- _ACTION ITEM_:
Look below for the line containing "members of $A$"; from there, print each line exactly up to and including the line containing "--- it eventually", and stop.

[Saved data entries]
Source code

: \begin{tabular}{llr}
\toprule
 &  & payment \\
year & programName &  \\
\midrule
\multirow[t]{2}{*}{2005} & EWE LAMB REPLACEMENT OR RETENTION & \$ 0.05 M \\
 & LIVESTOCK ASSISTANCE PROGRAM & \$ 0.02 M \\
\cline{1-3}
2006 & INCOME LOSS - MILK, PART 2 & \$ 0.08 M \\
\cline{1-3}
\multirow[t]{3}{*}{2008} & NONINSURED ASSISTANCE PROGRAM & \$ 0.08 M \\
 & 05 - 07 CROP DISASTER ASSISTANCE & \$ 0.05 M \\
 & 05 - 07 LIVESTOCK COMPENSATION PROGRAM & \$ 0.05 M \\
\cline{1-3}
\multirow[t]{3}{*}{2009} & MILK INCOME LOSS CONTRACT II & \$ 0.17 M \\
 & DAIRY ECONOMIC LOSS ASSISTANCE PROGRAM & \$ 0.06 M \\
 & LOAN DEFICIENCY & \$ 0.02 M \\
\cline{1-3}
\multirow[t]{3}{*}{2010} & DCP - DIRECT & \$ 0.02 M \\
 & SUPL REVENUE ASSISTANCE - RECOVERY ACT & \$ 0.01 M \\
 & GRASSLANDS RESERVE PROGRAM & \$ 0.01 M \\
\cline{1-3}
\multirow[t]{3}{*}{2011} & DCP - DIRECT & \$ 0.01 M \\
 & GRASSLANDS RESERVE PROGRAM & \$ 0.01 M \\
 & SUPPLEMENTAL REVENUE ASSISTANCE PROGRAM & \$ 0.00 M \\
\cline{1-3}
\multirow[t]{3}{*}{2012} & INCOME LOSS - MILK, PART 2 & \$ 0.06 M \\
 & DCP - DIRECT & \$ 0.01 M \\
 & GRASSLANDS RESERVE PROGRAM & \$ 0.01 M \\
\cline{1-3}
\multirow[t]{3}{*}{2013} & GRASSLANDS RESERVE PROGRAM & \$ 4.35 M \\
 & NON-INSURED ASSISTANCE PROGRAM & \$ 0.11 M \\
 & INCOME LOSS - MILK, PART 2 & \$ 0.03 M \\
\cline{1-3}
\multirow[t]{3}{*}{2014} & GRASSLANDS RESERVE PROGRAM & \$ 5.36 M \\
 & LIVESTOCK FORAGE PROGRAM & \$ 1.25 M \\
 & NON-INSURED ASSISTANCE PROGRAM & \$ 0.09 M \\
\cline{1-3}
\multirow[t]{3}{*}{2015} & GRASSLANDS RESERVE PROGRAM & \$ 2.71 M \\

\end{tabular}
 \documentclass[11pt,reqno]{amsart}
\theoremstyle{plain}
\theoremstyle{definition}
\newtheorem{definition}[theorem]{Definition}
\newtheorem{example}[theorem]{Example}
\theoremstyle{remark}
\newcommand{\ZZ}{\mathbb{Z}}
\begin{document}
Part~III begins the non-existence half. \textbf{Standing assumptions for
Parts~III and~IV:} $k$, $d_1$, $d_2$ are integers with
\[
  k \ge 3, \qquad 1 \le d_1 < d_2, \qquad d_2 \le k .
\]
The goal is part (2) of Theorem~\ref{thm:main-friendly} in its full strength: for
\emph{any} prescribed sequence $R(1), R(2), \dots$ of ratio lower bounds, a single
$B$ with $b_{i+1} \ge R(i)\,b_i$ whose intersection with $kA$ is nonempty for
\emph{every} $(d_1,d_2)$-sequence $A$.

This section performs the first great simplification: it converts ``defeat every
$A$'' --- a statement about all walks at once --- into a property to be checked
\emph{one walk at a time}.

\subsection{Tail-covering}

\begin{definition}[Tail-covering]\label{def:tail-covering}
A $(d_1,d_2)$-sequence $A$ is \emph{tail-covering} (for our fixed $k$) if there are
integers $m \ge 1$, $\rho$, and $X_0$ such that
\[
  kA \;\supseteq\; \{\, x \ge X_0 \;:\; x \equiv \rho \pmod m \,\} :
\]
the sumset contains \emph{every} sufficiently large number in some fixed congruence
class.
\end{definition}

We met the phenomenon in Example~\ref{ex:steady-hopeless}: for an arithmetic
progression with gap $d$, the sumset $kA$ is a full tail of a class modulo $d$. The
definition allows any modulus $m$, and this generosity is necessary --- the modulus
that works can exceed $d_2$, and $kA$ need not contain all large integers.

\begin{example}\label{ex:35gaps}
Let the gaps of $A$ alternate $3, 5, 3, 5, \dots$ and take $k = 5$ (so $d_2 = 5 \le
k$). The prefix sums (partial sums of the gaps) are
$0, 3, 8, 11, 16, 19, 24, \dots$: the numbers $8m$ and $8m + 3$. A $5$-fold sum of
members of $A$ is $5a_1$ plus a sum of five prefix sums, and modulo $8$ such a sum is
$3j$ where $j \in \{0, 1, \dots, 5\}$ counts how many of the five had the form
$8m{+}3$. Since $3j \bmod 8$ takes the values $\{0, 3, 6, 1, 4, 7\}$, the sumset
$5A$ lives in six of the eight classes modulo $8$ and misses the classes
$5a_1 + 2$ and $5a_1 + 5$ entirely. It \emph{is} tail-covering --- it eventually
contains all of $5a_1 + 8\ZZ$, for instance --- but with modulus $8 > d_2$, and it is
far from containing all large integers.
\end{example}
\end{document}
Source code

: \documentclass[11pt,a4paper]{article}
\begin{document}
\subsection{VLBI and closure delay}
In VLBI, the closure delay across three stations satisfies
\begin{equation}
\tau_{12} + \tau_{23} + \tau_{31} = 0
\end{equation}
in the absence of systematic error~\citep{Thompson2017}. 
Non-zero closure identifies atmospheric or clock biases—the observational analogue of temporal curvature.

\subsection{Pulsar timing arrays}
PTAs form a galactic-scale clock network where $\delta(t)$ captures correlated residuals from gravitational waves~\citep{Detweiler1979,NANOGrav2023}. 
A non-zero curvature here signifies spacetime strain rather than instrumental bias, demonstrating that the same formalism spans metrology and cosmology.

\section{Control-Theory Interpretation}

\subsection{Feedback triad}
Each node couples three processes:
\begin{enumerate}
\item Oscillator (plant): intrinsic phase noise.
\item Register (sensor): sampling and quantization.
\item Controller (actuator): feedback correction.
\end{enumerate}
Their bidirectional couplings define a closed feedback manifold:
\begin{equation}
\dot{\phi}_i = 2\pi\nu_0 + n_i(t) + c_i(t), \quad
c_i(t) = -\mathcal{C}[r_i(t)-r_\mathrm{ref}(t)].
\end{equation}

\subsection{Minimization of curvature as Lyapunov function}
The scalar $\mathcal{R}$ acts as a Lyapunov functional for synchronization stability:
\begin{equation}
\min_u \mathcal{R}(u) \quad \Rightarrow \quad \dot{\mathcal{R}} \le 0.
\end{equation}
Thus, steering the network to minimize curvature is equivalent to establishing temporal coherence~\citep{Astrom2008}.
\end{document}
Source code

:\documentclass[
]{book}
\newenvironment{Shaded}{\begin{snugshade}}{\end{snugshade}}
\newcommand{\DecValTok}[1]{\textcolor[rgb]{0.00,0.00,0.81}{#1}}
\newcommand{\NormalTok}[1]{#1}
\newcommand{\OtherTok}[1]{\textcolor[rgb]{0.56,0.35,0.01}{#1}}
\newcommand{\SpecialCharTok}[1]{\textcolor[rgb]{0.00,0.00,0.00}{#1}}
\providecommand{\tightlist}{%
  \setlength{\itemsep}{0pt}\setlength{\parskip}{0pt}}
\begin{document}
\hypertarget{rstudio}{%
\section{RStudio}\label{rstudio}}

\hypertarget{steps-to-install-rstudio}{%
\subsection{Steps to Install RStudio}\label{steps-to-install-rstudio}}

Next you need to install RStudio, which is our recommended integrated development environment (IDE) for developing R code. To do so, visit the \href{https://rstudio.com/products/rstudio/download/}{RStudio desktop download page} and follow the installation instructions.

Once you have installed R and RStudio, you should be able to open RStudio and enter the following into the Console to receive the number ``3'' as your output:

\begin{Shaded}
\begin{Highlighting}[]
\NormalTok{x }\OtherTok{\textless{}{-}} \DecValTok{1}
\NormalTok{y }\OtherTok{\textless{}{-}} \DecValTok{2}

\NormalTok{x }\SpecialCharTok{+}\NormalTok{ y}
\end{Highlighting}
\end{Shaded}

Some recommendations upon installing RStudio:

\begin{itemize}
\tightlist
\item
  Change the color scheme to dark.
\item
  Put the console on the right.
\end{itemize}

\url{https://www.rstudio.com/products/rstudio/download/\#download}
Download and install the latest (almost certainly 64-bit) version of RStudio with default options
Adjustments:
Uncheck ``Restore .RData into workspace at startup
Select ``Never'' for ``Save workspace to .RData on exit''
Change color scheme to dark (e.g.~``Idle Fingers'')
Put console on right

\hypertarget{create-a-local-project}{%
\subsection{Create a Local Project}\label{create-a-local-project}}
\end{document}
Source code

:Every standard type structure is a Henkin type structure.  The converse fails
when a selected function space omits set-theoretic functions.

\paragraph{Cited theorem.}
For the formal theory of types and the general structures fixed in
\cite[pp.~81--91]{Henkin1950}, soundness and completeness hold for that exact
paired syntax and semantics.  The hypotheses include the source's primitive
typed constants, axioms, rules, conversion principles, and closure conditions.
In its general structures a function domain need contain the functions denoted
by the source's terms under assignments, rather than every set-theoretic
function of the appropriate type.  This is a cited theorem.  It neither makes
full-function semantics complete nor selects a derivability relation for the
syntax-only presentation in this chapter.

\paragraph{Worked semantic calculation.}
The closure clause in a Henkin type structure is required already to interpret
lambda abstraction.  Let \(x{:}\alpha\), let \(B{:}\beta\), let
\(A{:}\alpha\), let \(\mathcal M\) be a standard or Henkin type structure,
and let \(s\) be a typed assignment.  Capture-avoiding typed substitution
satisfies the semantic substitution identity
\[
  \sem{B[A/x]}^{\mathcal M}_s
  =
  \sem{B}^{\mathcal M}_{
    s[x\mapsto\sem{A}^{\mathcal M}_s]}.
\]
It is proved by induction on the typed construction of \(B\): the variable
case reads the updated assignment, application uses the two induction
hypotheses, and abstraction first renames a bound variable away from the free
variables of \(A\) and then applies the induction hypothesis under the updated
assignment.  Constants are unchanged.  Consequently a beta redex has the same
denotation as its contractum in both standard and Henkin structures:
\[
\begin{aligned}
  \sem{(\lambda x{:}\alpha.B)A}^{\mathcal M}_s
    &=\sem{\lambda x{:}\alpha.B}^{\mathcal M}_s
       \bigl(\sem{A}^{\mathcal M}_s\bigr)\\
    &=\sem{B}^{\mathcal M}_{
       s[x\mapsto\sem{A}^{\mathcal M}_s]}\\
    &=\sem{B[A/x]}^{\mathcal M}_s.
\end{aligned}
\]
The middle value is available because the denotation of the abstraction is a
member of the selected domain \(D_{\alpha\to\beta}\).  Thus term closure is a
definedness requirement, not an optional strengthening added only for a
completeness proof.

- _ANSWER FOR THE TASK_:
members of $A$ is $5a_1$ plus a sum of five prefix sums, and modulo $8$ such a sum is
$3j$ where $j \in \{0, 1, \dots, 5\}$ counts how many of the five had the form
$8m{+}3$. Since $3j \bmod 8$ takes the values $\{0, 3, 6, 1, 4, 7\}$, the sumset
$5A$ lives in six of the eight classes modulo $8$ and misses the classes
$5a_1 + 2$ and $5a_1 + 5$ entirely. It \emph{is} tail-covering --- it eventually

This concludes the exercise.